(Information provided Opens)

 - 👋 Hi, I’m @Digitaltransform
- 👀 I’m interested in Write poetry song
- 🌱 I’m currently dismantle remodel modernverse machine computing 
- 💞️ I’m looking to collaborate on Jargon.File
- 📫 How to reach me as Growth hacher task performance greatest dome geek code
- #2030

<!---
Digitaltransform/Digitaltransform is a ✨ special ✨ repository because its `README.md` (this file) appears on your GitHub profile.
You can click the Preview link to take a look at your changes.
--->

(Information provided Closes)
(Information provided Opens)

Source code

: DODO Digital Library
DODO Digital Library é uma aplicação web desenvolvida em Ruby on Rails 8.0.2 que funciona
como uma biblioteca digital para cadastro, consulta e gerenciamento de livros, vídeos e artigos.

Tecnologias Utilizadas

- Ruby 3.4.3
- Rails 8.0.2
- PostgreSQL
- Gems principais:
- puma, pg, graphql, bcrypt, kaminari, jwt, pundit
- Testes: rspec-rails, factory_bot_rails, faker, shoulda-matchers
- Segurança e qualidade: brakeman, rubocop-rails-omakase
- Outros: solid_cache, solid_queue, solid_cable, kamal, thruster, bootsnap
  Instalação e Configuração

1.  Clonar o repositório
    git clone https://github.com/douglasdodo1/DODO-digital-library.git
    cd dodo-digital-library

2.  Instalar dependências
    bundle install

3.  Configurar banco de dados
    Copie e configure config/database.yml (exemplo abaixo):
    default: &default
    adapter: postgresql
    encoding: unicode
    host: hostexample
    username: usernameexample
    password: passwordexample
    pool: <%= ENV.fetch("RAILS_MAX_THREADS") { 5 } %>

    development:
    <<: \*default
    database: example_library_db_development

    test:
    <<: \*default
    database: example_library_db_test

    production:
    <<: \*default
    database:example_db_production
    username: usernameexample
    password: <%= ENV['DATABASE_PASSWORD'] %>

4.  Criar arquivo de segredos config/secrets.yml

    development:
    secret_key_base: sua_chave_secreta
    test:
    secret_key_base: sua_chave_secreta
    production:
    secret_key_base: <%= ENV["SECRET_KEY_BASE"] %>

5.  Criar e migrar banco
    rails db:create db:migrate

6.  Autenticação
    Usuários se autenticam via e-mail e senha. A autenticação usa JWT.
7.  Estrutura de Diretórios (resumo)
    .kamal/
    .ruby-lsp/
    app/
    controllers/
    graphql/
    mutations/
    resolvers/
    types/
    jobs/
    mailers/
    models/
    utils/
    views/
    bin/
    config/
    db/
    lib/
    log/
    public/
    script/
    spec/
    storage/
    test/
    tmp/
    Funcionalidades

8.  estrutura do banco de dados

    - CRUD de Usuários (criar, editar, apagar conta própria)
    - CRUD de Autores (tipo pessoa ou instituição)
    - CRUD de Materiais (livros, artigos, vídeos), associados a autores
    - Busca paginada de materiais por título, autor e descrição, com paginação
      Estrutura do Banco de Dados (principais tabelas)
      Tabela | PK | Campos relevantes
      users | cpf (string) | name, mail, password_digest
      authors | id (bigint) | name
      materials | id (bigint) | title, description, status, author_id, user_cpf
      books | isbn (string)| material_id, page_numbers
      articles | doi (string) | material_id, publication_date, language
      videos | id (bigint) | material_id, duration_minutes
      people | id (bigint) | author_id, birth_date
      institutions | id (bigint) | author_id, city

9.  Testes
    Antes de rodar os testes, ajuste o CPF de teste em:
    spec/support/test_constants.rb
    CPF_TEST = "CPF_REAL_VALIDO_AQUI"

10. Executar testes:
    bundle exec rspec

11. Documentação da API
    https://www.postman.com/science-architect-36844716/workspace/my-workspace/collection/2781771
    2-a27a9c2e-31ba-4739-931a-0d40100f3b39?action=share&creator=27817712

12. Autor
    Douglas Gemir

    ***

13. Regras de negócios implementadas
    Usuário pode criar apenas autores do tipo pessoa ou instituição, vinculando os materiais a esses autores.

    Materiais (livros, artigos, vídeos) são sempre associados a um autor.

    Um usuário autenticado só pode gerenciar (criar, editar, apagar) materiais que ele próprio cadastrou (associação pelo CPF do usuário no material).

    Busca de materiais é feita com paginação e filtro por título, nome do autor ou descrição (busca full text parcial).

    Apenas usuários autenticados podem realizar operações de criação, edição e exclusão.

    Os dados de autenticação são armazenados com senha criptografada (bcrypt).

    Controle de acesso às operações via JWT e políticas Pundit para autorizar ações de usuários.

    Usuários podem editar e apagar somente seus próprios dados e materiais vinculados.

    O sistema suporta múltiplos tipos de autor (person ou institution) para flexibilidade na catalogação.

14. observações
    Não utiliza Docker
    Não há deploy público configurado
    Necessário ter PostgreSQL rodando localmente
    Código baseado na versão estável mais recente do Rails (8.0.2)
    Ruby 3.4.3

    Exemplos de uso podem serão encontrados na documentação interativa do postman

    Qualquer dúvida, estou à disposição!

(Information provided Closes)
(Information provided Opens)

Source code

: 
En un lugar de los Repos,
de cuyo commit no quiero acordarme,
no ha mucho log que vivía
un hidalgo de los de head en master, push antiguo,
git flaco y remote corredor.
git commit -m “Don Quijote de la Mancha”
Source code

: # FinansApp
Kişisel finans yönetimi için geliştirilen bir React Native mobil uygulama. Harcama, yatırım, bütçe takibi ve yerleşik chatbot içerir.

(Information provided Closes)

Your objective.
Going back over the entries above, copy word for word every line from the one that has "Código baseado na" on through the one that has "Qualquer dúvida, estou à disposição!".

Task response.
    Código baseado na versão estável mais recente do Rails (8.0.2)
    Ruby 3.4.3

    Exemplos de uso podem serão encontrados na documentação interativa do postman

    Qualquer dúvida, estou à disposição!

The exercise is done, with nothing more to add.